**WHAT IS BEING ASKED:** Nothing but the lines from the one with "4º de grado." down to the one with "Nucleares del máster." should be returned, exactly and with both ends included, from the material below.

-- -- --

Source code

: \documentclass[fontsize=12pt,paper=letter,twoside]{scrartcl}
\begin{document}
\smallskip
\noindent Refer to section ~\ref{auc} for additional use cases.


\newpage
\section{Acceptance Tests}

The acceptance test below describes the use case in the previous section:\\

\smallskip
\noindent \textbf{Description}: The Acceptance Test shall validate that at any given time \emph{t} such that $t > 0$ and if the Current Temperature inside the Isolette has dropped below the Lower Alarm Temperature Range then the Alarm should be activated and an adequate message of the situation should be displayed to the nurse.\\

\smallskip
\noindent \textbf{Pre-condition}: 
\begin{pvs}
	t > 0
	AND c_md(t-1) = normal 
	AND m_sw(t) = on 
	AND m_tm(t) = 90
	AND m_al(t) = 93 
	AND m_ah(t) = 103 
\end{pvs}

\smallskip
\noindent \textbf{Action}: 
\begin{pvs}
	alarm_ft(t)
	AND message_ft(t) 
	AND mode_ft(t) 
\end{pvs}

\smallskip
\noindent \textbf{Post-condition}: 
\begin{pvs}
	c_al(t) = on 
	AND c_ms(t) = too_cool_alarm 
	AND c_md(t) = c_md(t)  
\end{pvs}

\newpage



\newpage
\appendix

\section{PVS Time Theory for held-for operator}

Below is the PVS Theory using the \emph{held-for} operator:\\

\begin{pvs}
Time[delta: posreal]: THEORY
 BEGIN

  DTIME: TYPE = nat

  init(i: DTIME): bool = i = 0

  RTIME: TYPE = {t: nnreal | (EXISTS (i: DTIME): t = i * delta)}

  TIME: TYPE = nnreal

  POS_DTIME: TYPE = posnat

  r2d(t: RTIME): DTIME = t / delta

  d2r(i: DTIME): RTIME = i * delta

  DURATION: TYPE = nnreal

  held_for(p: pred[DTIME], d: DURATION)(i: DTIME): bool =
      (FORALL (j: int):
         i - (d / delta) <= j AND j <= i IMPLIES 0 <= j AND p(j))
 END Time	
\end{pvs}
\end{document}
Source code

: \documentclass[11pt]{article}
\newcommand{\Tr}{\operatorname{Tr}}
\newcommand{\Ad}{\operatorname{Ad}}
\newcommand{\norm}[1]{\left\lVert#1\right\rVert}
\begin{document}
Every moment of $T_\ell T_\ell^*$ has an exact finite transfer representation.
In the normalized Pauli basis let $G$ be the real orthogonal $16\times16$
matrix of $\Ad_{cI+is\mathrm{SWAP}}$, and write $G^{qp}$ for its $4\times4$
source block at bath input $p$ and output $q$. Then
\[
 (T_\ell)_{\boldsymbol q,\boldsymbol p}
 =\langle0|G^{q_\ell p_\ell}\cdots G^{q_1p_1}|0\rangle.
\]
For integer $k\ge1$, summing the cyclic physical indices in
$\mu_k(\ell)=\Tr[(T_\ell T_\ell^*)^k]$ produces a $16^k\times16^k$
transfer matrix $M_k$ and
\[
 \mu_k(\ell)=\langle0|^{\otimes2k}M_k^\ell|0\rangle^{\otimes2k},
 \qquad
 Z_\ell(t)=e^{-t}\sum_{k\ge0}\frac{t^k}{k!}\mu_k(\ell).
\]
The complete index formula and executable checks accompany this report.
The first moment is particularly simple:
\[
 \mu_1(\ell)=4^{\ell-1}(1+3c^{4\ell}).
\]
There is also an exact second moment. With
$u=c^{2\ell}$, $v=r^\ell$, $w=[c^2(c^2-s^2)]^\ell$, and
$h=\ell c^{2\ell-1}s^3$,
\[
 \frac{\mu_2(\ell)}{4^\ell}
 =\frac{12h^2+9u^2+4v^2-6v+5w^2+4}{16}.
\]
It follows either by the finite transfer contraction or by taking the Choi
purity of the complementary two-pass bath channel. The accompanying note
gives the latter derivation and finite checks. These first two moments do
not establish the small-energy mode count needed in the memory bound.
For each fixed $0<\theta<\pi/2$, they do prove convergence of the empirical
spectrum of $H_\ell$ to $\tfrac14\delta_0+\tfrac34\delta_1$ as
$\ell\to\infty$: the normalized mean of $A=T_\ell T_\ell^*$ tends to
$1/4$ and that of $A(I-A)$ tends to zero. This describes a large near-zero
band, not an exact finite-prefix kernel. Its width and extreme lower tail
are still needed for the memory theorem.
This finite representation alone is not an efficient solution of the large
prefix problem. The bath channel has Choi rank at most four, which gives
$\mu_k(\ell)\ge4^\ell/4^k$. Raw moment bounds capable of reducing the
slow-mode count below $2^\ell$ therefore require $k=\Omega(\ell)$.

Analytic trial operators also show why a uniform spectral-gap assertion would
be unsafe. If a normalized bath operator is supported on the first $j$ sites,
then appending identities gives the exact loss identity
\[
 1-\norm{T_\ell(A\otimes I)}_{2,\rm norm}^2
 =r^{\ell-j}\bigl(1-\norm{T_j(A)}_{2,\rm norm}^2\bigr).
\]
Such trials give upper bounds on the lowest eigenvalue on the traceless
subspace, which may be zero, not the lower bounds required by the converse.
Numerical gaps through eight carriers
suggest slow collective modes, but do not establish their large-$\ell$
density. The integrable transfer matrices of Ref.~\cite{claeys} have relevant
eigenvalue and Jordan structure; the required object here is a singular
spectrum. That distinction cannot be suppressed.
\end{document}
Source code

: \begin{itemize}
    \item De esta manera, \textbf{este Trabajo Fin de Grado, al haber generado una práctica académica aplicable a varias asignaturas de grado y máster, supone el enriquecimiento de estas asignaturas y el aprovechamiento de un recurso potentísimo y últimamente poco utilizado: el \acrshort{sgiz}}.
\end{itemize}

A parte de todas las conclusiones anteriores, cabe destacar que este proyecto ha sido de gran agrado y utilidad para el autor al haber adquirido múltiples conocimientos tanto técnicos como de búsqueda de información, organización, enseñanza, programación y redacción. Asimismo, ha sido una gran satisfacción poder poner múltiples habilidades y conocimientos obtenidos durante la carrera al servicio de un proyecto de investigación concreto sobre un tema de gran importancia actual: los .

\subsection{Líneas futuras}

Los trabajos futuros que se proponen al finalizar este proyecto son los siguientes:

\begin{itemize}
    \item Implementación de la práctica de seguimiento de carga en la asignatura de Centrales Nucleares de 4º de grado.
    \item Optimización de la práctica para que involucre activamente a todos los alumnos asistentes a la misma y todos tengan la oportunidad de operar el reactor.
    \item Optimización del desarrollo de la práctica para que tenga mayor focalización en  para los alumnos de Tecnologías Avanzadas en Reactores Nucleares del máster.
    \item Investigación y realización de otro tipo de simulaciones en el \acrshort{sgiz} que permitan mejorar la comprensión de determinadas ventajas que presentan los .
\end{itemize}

-- -- --

**RESULT OF THE EXERCISE:**
    \item Implementación de la práctica de seguimiento de carga en la asignatura de Centrales Nucleares de 4º de grado.
    \item Optimización de la práctica para que involucre activamente a todos los alumnos asistentes a la misma y todos tengan la oportunidad de operar el reactor.
    \item Optimización del desarrollo de la práctica para que tenga mayor focalización en  para los alumnos de Tecnologías Avanzadas en Reactores Nucleares del máster.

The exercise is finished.